Эмма посвятила всю свою энергию на обучение других Библии. Вместе с Адольфом они смогли передать библейскую надежду большому количеству людей. Также Эмма связала много свитеров в подарок единоверцам. Товары по-прежнему продавались по карточкам, но Эмма нашла способ сшить много одежды для Симон, которая хотела переехать в другой город, где не хватало проповедников, чтобы обучать Библии.
В 1950 году, всего через пять лет после воссоединения семьи, Симон уехала из дома. Эмма всем сердцем поддержала цели дочери, но когда она съехала, обеденный стол показался ей слишком большим. Ей было невыносимо смотреть на пустой стул. Адольф был близок к пенсионному возрасту. Поэтому они решили, когда он выйдет на пенсию, переехать в область, где требовалось больше возвещателей (проповедников Свидетелей Иеговы). Эмма захотела научиться водить машину в 60 лет. Автомобили в те дни были редкостью, но Эмма хотела иметь возможность свободы передвижения, чтобы навещать людей.
В 1961 году, всего за несколько месяцев до выхода Адольфа на пенсию, у Эммы случился серьезный сердечный приступ. Симон и ее муж Макс Либстер, выполнявшие свою миссионерскую работу в Париже, по очереди приезжали помогать в течение нескольких недель. Когда врач предположил, что Эмма не проживет более пяти лет из-за серьезных проблем с сердцем, Арнольды и Либстеры решили жить вместе. Они переехали в Экс-ле-Бен, красивый городок в Савойе, где еще не было Свидетелей Иеговы.
Теперь Симон заботилась об Эмме. Лекарственные травы и все виды доступного лечения в курортном городке помогли Эмме счастливо и активно прожить еще 17 лет. Она даже участвовала в основании собрания Свидетелей Иеговы в Экс-ле-Бен.
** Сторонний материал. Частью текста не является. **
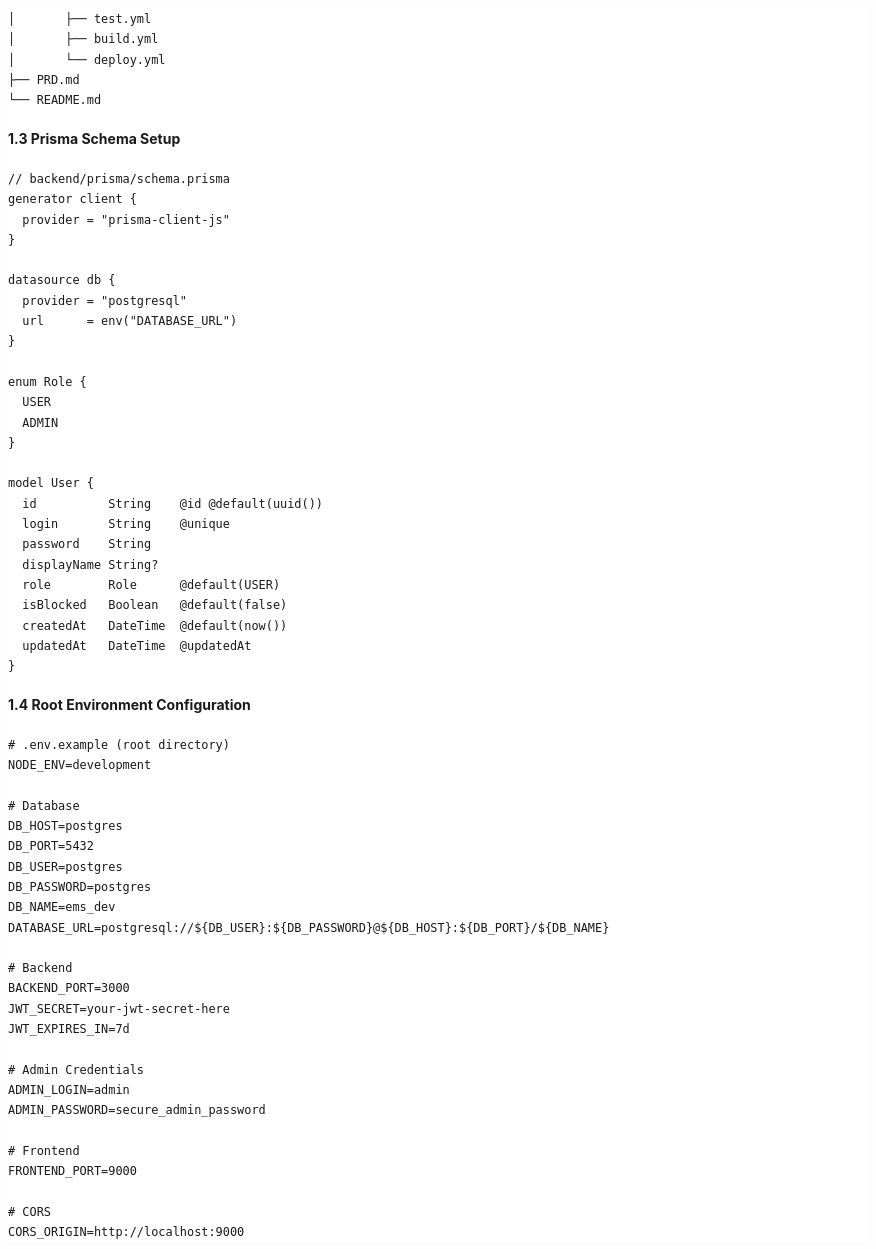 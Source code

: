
 ```
│       ├── test.yml
│       ├── build.yml
│       └── deploy.yml
├── PRD.md
└── README.md
```

#### 1.3 Prisma Schema Setup
```prisma
// backend/prisma/schema.prisma
generator client {
  provider = "prisma-client-js"
}

datasource db {
  provider = "postgresql"
  url      = env("DATABASE_URL")
}

enum Role {
  USER
  ADMIN
}

model User {
  id          String    @id @default(uuid())
  login       String    @unique
  password    String
  displayName String?
  role        Role      @default(USER)
  isBlocked   Boolean   @default(false)
  createdAt   DateTime  @default(now())
  updatedAt   DateTime  @updatedAt
}
```

#### 1.4 Root Environment Configuration
```env
# .env.example (root directory)
NODE_ENV=development

# Database
DB_HOST=postgres
DB_PORT=5432
DB_USER=postgres
DB_PASSWORD=postgres
DB_NAME=ems_dev
DATABASE_URL=postgresql://${DB_USER}:${DB_PASSWORD}@${DB_HOST}:${DB_PORT}/${DB_NAME}

# Backend
BACKEND_PORT=3000
JWT_SECRET=your-jwt-secret-here
JWT_EXPIRES_IN=7d

# Admin Credentials
ADMIN_LOGIN=admin
ADMIN_PASSWORD=secure_admin_password

# Frontend
FRONTEND_PORT=9000

# CORS
CORS_ORIGIN=http://localhost:9000
```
Тем временем Евгения, которая овдовела после повторного замужества, вышла на пенсию в 1968 году и переехала из Одерена в Экс-ле-Бен, чтобы быть ближе к своей сестре. Каждый день она навещала родных и обедала вместе с ними. Евгения пережила свою сестру на 10 лет.
Силы Эммы постепенно уменьшались. Она потеряла слух, и иногда ее голос был едва слышен. Но она продолжала писать короткие ободряющие письма и вкладывала их в журналы «Сторожевая башня», чтобы раздавать людям. Сидя в машине, терпеливо ожидая возвращения шофера, она махала рукой прохожим и вручала им журнал с письмом.
В декабре 1977 года Адольф перенес инсульт. Его сразу доставили в местную больницу, где он скончался. Симон вернулась с обручальным кольцом своего отца. Эмма посмотрела на дочь и тихо сказала: «Да, я знаю». После долгой паузы она продолжила: «Когда Адольф вернется, он снова сможет слышать. И как прежде он сможет учить и укреплять веру людей в Бога».
Эмма пережила мужа на 16 месяцев. Она слабела, но продолжала читать Библию и делала заметки на полях: результаты своих исторических исследований о царях стран, окружавших древний Израиль. Евгения, не понимала смысла этого занятия, которое она считала для Эммы утомительным. Она спросила сестру, зачем та это делает? Эмма ответила: «Во время воскресения, когда я встречу, скажем, кого-то, кто жил во времена Саргона, я хочу иметь возможность понимать то время и то, как оно повлияло на взгляды этого человека. Только тогда я смогу найти для него нужные слова».
В марте 1979 года восьмидесятилетнюю Эмму доставили в больницу. Это была последняя неделя ее борьбы за жизнь. Эмма знала, что приближается конец. Симон сидела рядом с ней, когда Эмма обратилась к ней с просьбой, которая оказалась последней. Она хотела, чтобы Симон навестила соверующую, многие годы служащую Богу, которая только что перенесла серьезную операцию: «Сходи к Жозефине. Ей нужно, чтобы ты позаботилась о ней и утешь ее!»